Topical Anti-Protease Treatment
There are several options to achieve this, including plasma extracted from your horse’s blood or topical EDTA (an anti-protease mixed with horses’ blood).
In severe cases, several different anti-protease treatments are used.
The key to successful medical management is frequent drug administration, in severe cases, hourly. When treating a horse’s eye this frequently they can become resentful and head shy, so placement of a Sub-Palpebral-Lavage-System (SPLS) may be needed. This allows delivery of treatments into the eye via a tube attached to the mane. The catheters are inserted through the eyelid under sedation, and desensitisation with anaesthetic.

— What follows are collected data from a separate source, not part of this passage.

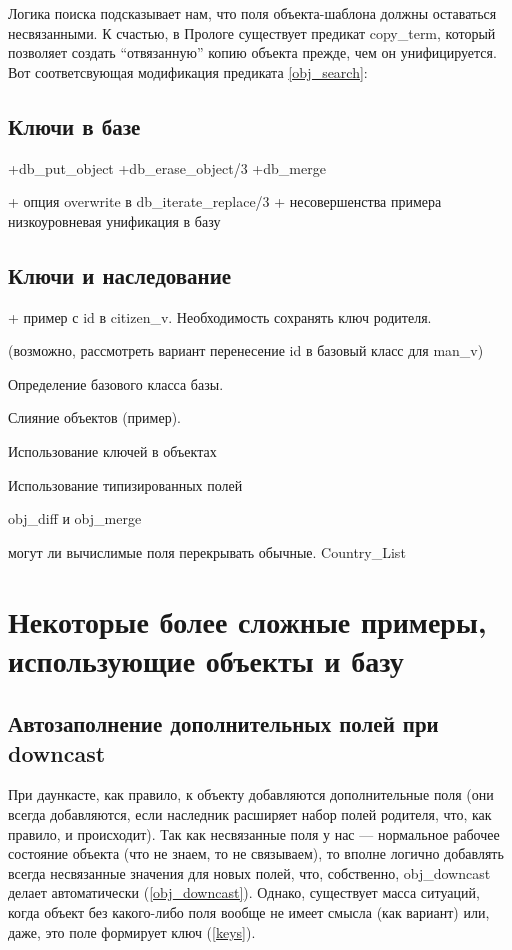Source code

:\documentclass[a4paper]{book}
\begin{document}
Логика поиска подсказывает нам, что поля объекта-шаблона должны
оставаться несвязанными. К счастью, в Прологе существует предикат
copy_term, который позволяет создать ``отвязанную'' копию объекта
прежде, чем он унифицируется. Вот соответсвующая модификация
предиката \ref{obj_search}:

\begin{example}{}{}
\end{example}




\subsection{Ключи в базе}

+db_put_object
+db_erase_object/3
+db_merge

+ опция overwrite в db_iterate_replace/3 + несовершенства примера
низкоуровневая унификация в базу


\subsection{Ключи и наследование}
\label{keys_inheritance}

+ пример с id в citizen_v. Необходимость сохранять ключ родителя.

(возможно, рассмотреть вариант перенесение id в базовый класс для
man_v)

Определение базового класса базы.

Слияние объектов (пример).


Использование ключей в объектах

Использование типизированных полей

obj\_diff и obj\_merge

могут ли вычислимые поля перекрывать обычные. Country\_List

\section{Некоторые более сложные примеры, использующие объекты и
  базу}

\subsection{Автозаполнение дополнительных полей при downcast}

При даункасте, как правило, к объекту добавляются дополнительные
поля (они всегда добавляются, если наследник расширяет набор
полей родителя, что, как правило, и происходит). Так как
несвязанные поля у нас --- нормальное рабочее состояние объекта
(что не знаем, то не связываем), то вполне логично добавлять
всегда несвязанные значения для новых полей, что, собственно,
obj_downcast делает автоматически (\ref{obj_downcast}). Однако,
существует масса ситуаций, когда объект без какого-либо поля
вообще не имеет смысла (как вариант) или, даже, это поле
формирует ключ (\ref{keys}).
\end{document}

In the most severe cases of ulceration, and especially with melting ulcers and descemetocoeles, or if the medical therapy fails, surgical treatment may be necessary. The latest surgical treatments include conjunctival pedicle grafts, where a piece of conjunctiva is used to cover the ulcer, following removal of the infected cornea by surgical keratectomy, or repair of the defect using pieces of amniotic membrane. Previously 3rd eyelid or conjunctival flaps were performed, where the 3rd eyelid was sutured across the ulcer to protect and to provide a blood supply. These are rarely performed now as it does not allow corneal examination, and the newer techniques are more successful.
In the initial stages of managing a corneal ulcer, your vet will want to re-examine your horse’s eye regularly to ensure treatment is working and there are no complications. This is vital, as any complications must be dealt with to ensure a positive outcome.
Uncomplicated corneal ulcers heal quickly, leaving minor scarring. New corneal epithelium migrates inwards from the ulcer edge at a rate of approximately 1mm/day. A 10mm diameter ulcer therefore heals in 5 days (as migration occurs from all edges). If healing has not occurred within the expected time frame, then there may be a problem. Potential reasons for slow healing are numerous including old age, immunosuppression (Cushing’s Disease) and other infections. Of these fungal infections are most concerning with a fungal keratitis’ appearing very similar to a bacterial keratitis. Fungal keratitis is however, less common than bacterial keratitis, and is often associated with previous topical steroid use. However, either can cause rapid loss of vision. Immediate aggressive diagnostics and treatment are again critical with corneal scraping for cytology and culture, and possibly biopsy required for precise diagnosis. Other causes for healing failure include viral infection, foreign body, underlying ocular disease, and epithelial dystrophy. While rarely reported, equine herpesvirus has been documented to cause keratitis. Slit lamp biomicroscopy assists with detection of small foreign bodies. Nearly any intraocular disease, such as uveitis and glaucoma, has detrimental effects on the cornea and can cause an ulcer to become refractory to treatment. Lastly, epithelial dystrophy will cause an ulcer to be refractory. This type of ulcer usually has a rim of non-adherent epithelium at its periphery, and the eye may be relatively comfortable. Electron microscopy has shown this condition is due to basement membrane abnormalities in humans and dogs with the same probably true in other species. This condition requires surgical intervention. A multiple punctate or grid keratotomy can be done standing, and is about 80% successful. The success of surgical keratectomy approaches 100%, and is used in the event that simpler procedures fail.